Records from a data source

========

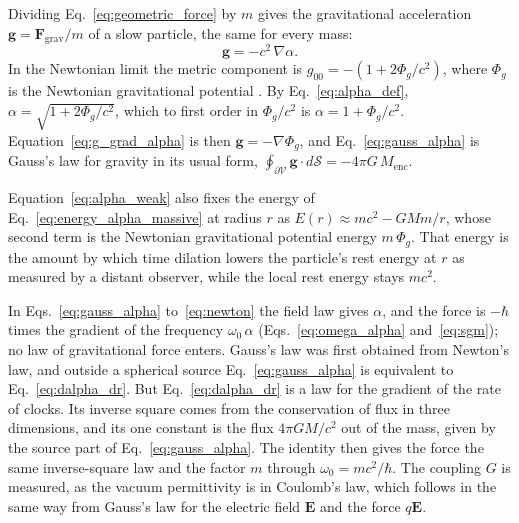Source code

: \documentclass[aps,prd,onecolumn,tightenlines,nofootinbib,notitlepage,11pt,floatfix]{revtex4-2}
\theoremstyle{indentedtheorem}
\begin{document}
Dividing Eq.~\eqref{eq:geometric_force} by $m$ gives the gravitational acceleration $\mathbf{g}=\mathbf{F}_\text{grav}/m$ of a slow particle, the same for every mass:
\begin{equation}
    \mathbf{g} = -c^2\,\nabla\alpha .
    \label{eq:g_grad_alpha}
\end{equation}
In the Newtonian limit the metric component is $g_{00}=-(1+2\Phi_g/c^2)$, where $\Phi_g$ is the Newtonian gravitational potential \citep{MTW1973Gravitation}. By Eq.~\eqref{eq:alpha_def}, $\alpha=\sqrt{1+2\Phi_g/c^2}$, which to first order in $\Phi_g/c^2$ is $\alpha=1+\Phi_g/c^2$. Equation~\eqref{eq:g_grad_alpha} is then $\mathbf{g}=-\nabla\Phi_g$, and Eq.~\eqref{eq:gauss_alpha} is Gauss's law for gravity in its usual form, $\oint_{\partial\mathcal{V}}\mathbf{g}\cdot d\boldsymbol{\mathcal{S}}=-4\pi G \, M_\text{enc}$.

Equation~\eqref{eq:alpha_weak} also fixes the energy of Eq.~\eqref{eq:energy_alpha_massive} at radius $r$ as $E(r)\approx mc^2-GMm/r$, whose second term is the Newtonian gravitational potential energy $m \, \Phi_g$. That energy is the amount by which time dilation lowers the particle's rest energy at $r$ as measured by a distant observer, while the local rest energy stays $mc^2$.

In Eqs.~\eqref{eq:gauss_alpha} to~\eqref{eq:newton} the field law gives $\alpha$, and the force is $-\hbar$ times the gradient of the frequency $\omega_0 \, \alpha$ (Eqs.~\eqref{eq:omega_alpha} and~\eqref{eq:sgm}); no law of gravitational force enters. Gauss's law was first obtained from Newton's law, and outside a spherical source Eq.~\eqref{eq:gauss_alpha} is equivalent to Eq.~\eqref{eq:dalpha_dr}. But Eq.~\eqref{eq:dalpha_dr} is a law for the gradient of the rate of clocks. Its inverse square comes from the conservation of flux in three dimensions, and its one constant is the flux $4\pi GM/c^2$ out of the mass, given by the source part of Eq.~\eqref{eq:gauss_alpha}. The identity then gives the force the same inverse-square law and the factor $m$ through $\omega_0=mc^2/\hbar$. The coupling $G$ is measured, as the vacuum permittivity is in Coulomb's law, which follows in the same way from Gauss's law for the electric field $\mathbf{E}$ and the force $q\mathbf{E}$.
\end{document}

========

**Problem details**:
All records, pictures excluded: copy them exactly.

**Your solution**:
Source code

: \documentclass[aps,prd,onecolumn,tightenlines,nofootinbib,notitlepage,11pt,floatfix]{revtex4-2}
\theoremstyle{indentedtheorem}
\begin{document}
Dividing Eq.~\eqref{eq:geometric_force} by $m$ gives the gravitational acceleration $\mathbf{g}=\mathbf{F}_\text{grav}/m$ of a slow particle, the same for every mass:
\begin{equation}
    \mathbf{g} = -c^2\,\nabla\alpha .
    \label{eq:g_grad_alpha}
\end{equation}
In the Newtonian limit the metric component is $g_{00}=-(1+2\Phi_g/c^2)$, where $\Phi_g$ is the Newtonian gravitational potential \citep{MTW1973Gravitation}. By Eq.~\eqref{eq:alpha_def}, $\alpha=\sqrt{1+2\Phi_g/c^2}$, which to first order in $\Phi_g/c^2$ is $\alpha=1+\Phi_g/c^2$. Equation~\eqref{eq:g_grad_alpha} is then $\mathbf{g}=-\nabla\Phi_g$, and Eq.~\eqref{eq:gauss_alpha} is Gauss's law for gravity in its usual form, $\oint_{\partial\mathcal{V}}\mathbf{g}\cdot d\boldsymbol{\mathcal{S}}=-4\pi G \, M_\text{enc}$.

Equation~\eqref{eq:alpha_weak} also fixes the energy of Eq.~\eqref{eq:energy_alpha_massive} at radius $r$ as $E(r)\approx mc^2-GMm/r$, whose second term is the Newtonian gravitational potential energy $m \, \Phi_g$. That energy is the amount by which time dilation lowers the particle's rest energy at $r$ as measured by a distant observer, while the local rest energy stays $mc^2$.

In Eqs.~\eqref{eq:gauss_alpha} to~\eqref{eq:newton} the field law gives $\alpha$, and the force is $-\hbar$ times the gradient of the frequency $\omega_0 \, \alpha$ (Eqs.~\eqref{eq:omega_alpha} and~\eqref{eq:sgm}); no law of gravitational force enters. Gauss's law was first obtained from Newton's law, and outside a spherical source Eq.~\eqref{eq:gauss_alpha} is equivalent to Eq.~\eqref{eq:dalpha_dr}. But Eq.~\eqref{eq:dalpha_dr} is a law for the gradient of the rate of clocks. Its inverse square comes from the conservation of flux in three dimensions, and its one constant is the flux $4\pi GM/c^2$ out of the mass, given by the source part of Eq.~\eqref{eq:gauss_alpha}. The identity then gives the force the same inverse-square law and the factor $m$ through $\omega_0=mc^2/\hbar$. The coupling $G$ is measured, as the vacuum permittivity is in Coulomb's law, which follows in the same way from Gauss's law for the electric field $\mathbf{E}$ and the force $q\mathbf{E}$.
\end{document}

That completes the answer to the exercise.